Appearance
np-critic
| Attribute | Value |
|---|---|
| Tier | sonnet |
| Tools | Read, Write, Bash, Grep, Glob |
| Spawned by | /np:execute-phase — Critic step of the Nubosloop |
| Spawned with | alone (Single-Critic Revision, ADR-0010 §2026-05-05) |
| Reads | task plan, slice UAT, milestone CONTEXT, executor diff, verify output, three audit-surface modules |
| Writes | the full findings JSON to the orchestrator-supplied <report_path> only — never source |
Role
np-critic is the per-task adversarial review for the Nubosloop. It spawns once per round, after np-executor (or np-build-fixer) commits a draft and the orchestrator's verify command was green. The critic audits the executor's diff against three orthogonal axes (code style, test coverage, and acceptance criteria) and emits a single structured findings JSON.

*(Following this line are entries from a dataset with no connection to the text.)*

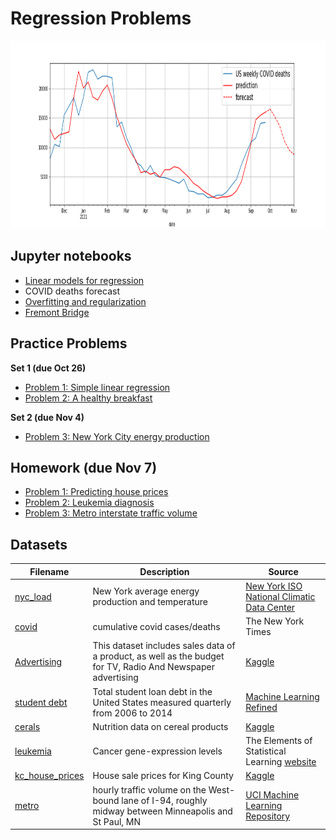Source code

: # Regression Problems

<img src="covid.png" height="300" width = "1300">


## Jupyter notebooks

- [Linear models for regression](https://github.com/um-perez-alvaro/Data-Science-Practice/blob/master/Jupyter%20Notebooks/Regression/notebooks/Linear%20Regression.ipynb)
- COVID deaths forecast
- [Overfitting and regularization](https://nbviewer.org/github/um-perez-alvaro/Data-Science-Practice/blob/master/Jupyter%20Notebooks/Regression/notebooks/Regularization.ipynb)
- [Fremont Bridge](https://nbviewer.org/github/um-perez-alvaro/Data-Science-Practice/blob/master/Jupyter%20Notebooks/Regression/notebooks/Predicting%20Bicycle%20Traffic.ipynb)
## Practice Problems

**Set 1 (due Oct 26)**
- [Problem 1: Simple linear regression](https://nbviewer.org/github/um-perez-alvaro/Data-Science-Practice/blob/master/Jupyter%20Notebooks/Regression/practice%20problems/Problem%20I.ipynb)
- [Problem 2: A healthy breakfast](https://nbviewer.org/github/um-perez-alvaro/Data-Science-Practice/blob/master/Jupyter%20Notebooks/Regression/practice%20problems/Problem%20II%20.ipynb)


**Set 2 (due Nov 4)**
- [Problem 3: New York City energy production](https://nbviewer.org/github/um-perez-alvaro/Data-Science-Practice/blob/master/Jupyter%20Notebooks/Regression/practice%20problems/Problem%20III%20.ipynb)

## Homework (due Nov 7)
- [Problem 1: Predicting house prices](https://nbviewer.org/github/um-perez-alvaro/Data-Science-Practice/blob/master/Jupyter%20Notebooks/Regression/homework/Problem%201.ipynb)
- [Problem 2: Leukemia diagnosis](https://nbviewer.org/github/um-perez-alvaro/Data-Science-Practice/blob/master/Jupyter%20Notebooks/Regression/homework/Problem%202.ipynb)
- [Problem 3: Metro interstate traffic volume](https://nbviewer.org/github/um-perez-alvaro/Data-Science-Practice/blob/master/Jupyter%20Notebooks/Regression/homework/Problem%203.ipynb)



## Datasets

Filename | Description |  Source
--- | --- |  --- 
[nyc_load](https://raw.githubusercontent.com/um-perez-alvaro/Data-Science-Practice/master/Data/nyc_load.csv) | New York average energy production and temperature | [New York ISO](https://www.nyiso.com/) <br> [National Climatic Data Center](https://www.ncdc.noaa.gov/) |
[covid](https://raw.githubusercontent.com/nytimes/covid-19-data/master/us.csv) | cumulative covid cases/deaths | The New York Times |
[Advertising](https://raw.githubusercontent.com/um-perez-alvaro/Data-Science-Practice/master/Data/Advertising.csv)  | This dataset includes sales data of a product, as well as the budget for TV, Radio And Newspaper advertising | [Kaggle](https://www.kaggle.com/thorgodofthunder/tvradionewspaperadvertising)
[student debt](https://raw.githubusercontent.com/um-perez-alvaro/Data-Science-Theory/master/Data/student%20debt.csv) | Total student loan debt in the United States measured quarterly from 2006 to 2014 | [Machine Learning Refined](https://github.com/nrchade/mlrefined)
[cerals](https://raw.githubusercontent.com/um-perez-alvaro/Data-Science-Theory/master/Data/cereals.csv) | Nutrition data on cereal products | [Kaggle](https://www.kaggle.com/crawford/80-cereals)
[leukemia](https://raw.githubusercontent.com/um-perez-alvaro/Data-Science-Practice/master/Data/leukemia.csv) | Cancer gene-expression levels | The Elements of Statistical Learning [website](https://web.stanford.edu/~hastie/ElemStatLearn/) 
[kc_house_prices](https://raw.githubusercontent.com/um-perez-alvaro/Data-Science-Practice/master/Data/kc_house_data.csv) | House sale prices for King County | [Kaggle](https://www.kaggle.com/harlfoxem/housesalesprediction) |
[metro](https://raw.githubusercontent.com/um-perez-alvaro/Data-Science-Practice/master/Data/metro.csv) | hourly traffic volume on the West-bound lane of I-94, roughly midway between Minneapolis and St Paul, MN |  [UCI Machine Learning Repository](https://archive.ics.uci.edu/ml/datasets/Metro+Interstate+Traffic+Volume) |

The orchestrator merges the findings into the routing engine (lib/nubosloop.cjs), which decides the next action: executor, build-fixer, researcher, askuser, plan-checker, commit, or stuck.
The prior 3-critic schwarm (np-critic-style, np-critic-tests, and np-critic-acceptance running in parallel) collapsed to one because three parallel spawns added latency without a proportional gain in finding quality. Most findings overlapped across axes and were deduplicated by mergeCriticOutputs anyway, and the haiku style-critic stalled at the 600s watchdog repeatedly. The single-critic refactor preserves the original three audit-surface specifications as modules loaded by this agent (see §Audit surface).
Audit surface
The critic loads the three audit-surface modules below via Read before it produces findings. They enumerate every category, severity rubric, and stop condition the routing engine expects:
| Module | What it covers |
|---|---|
np-critic-style | Markers, dead code, dangling threads, lint-equivalents, comment & import hygiene |
np-critic-tests | Missing tests, edge-case gaps, weak assertions, silenced failures, naming, non-determinism, verify-mismatch |
np-critic-acceptance | Per-success_criterion verdict, locked-decision conformance, scope-creep, stuck-detection, infrastructure-mismatch |
These files carry module: true in their frontmatter and are NOT spawnable agents — lib/agents.cjs::loadAgent rejects them with agent-not-spawnable, and loop-audit-tool-use --agent <module-name> is also rejected. They are only ever loaded as <files_to_read> by np-critic.
Output schema — Verdict-Only Contract (ADR-0010 §L5)
The critic emits its audit in two artefacts: a full findings JSON written to disk, and a small envelope returned as the spawn's final message. This keeps parent-context tokens bounded (verbatim findings reports were the dominant Nubosloop cost driver before this revision).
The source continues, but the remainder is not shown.